The nation's biggest banks may be too big to fail but they enjoy little advantage when it comes to the cost of capital.

The bond markets do not price in "an expectation of government support" for institutions with more than $500 billion of assets when determining where to invest, Goldman Sachs concludes in a new report.

Goldman is one of the six bank holding companies that many claim enjoy a funding advantage over smaller banks because the markets believe that the government would not let them fail. The others are JPMorgan Chase (JPM), Bank of America (BAC), Citigroup (NYSE:C), Wells Fargo (WFC) and Morgan Stanley (MS).

Though these banks had a mean funding advantage of as much as nine basis points compared with other banks at the height of the financial crisis, they have incurred a funding disadvantage the past two years.

"This undermines the notion that government support drives a [too-big-to-fail] advantage," the report said.

The six banks now pay about 10 basis points more for capital compared with other banks that issue bonds, according to the report. The report does not say why these banks are paying more for capital, saying only that previous studies suggesting that they pay less are flawed.

The findings come as policymakers consider proposals to hike the capital cushion that banks with at least $500 billion of assets must hold. Boosting capital requirements may lessen the need for government assistance in a future crisis, proponents say.

According to Goldman, research into whether an implicit government guarantee lowers banks' costs of capital has tended to examine an overly broad set of bond issuers, including asset managers and insurance companies, rather than banks alone.

To be sure, the report notes that, historically, large banks have enjoyed a slight funding advantage over smaller ones.  This could be because bonds of these firms trade more frequently and investors value that liquidity, the report said.

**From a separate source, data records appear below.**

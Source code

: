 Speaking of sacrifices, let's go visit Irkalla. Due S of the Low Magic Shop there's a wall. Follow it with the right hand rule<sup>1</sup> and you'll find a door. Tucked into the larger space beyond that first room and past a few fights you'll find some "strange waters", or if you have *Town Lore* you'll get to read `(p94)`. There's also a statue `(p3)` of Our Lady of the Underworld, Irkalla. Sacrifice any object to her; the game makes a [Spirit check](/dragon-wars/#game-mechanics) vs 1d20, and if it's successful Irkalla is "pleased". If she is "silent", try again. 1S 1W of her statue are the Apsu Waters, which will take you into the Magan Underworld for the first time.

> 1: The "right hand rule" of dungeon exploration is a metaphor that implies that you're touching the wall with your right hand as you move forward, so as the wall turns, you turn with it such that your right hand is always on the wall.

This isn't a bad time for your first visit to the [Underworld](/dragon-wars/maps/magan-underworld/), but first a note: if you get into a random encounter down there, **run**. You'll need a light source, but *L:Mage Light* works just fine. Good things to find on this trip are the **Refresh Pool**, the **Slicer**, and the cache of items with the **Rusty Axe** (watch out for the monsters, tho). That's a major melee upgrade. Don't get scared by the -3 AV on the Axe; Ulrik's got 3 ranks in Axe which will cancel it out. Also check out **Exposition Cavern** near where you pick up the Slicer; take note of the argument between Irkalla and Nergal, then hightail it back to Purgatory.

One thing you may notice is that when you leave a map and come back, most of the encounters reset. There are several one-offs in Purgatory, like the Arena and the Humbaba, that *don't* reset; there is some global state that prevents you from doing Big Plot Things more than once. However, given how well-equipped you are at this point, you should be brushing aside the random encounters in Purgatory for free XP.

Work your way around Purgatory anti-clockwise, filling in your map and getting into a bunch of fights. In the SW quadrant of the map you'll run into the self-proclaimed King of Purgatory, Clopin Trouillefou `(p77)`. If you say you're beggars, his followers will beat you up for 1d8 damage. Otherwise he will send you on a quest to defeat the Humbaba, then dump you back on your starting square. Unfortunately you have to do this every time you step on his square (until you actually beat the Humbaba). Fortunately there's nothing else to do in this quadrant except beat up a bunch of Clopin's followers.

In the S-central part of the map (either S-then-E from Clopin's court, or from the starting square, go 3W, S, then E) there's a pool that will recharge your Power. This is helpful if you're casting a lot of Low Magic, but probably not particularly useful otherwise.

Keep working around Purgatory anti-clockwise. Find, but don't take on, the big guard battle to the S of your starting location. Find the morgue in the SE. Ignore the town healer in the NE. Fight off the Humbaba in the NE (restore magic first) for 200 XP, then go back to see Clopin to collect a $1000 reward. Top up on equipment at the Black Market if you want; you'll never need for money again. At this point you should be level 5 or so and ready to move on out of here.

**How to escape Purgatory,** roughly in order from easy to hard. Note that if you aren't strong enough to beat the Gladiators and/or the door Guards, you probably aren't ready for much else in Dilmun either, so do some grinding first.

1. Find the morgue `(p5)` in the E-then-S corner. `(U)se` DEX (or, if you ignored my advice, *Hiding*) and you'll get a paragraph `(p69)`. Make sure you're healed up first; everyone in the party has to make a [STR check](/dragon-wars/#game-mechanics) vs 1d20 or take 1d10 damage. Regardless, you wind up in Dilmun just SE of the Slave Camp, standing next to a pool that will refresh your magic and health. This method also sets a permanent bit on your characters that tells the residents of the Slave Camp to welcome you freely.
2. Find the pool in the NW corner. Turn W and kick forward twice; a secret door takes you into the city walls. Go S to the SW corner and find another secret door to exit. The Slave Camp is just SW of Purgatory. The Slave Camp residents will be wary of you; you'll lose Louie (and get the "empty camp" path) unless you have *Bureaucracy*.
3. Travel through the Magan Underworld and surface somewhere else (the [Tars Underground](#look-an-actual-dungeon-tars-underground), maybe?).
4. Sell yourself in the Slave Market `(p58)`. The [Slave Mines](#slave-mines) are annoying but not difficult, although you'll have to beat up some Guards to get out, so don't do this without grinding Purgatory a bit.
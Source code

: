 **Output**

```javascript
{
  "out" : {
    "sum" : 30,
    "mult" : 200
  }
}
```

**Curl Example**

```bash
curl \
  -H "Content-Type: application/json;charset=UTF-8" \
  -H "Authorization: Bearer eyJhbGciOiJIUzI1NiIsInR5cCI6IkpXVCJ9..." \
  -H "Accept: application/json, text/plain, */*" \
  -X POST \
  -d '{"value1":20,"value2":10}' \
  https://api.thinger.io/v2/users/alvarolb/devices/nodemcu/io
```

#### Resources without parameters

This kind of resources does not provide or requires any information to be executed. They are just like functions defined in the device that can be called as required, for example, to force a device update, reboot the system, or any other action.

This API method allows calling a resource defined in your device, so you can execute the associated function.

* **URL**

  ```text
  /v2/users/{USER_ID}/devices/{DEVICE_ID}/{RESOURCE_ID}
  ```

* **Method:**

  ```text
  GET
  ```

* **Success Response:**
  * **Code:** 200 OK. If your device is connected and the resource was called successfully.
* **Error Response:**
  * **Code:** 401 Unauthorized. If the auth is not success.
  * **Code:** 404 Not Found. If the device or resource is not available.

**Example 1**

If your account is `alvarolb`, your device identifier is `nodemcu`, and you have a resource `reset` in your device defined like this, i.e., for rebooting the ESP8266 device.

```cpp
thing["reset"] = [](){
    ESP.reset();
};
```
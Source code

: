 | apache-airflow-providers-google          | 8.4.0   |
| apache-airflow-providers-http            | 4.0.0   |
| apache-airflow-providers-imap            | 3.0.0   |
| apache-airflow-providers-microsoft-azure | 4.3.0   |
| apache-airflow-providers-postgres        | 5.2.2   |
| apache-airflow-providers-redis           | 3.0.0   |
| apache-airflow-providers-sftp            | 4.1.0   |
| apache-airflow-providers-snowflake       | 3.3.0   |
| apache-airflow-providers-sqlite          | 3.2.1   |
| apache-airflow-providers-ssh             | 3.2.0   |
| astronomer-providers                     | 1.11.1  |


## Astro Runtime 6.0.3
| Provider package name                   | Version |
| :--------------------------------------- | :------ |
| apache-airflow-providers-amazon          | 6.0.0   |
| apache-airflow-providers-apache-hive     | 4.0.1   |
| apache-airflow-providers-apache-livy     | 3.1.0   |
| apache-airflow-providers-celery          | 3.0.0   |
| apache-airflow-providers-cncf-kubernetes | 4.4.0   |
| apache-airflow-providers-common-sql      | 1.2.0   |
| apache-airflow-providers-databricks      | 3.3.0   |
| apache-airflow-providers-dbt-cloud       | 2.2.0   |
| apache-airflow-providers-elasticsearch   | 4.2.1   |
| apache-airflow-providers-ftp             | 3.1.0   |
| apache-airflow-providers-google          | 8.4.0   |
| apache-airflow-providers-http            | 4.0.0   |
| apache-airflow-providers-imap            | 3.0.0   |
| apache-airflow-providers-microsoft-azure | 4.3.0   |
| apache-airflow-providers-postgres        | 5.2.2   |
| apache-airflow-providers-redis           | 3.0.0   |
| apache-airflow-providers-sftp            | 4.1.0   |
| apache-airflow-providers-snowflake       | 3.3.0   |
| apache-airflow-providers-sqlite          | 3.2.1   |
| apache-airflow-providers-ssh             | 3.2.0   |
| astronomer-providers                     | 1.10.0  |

"Our empirical work suggests two conclusions: first, that a significant bond funding advantage for the largest banks would not have been unusual or surprising, even if [too-big-to-fail] did not affect funding costs, and second, that that actual observed advantage has been quite small over time, and has a been a disadvantage since the crisis abated."

Still, if the large banks gain a slight funding advantage it could be because investors view them as safer bets than smaller banks.

The biggest banks also are less likely to generate losses for the government than their smaller peers. Repayments of funds banks received through the Troubled Asset Relief Program with at least $500 billion in assets have yielded a 15% profit on the government's investment, while repayments by banks with between $50 billion and more than $500 billion resulted in a 12% return, the report found.

At the same time, more than 400 banks with assets less than $50 billion have yet to repay roughly half the combined $14 billion they received through Tarp, while the government has written off another $3 billion from those banks entirely, the report finds. Of the 330 small banks that have left Tarp, about 40% did so using funds from the Small Business Lending Fund and other government programs.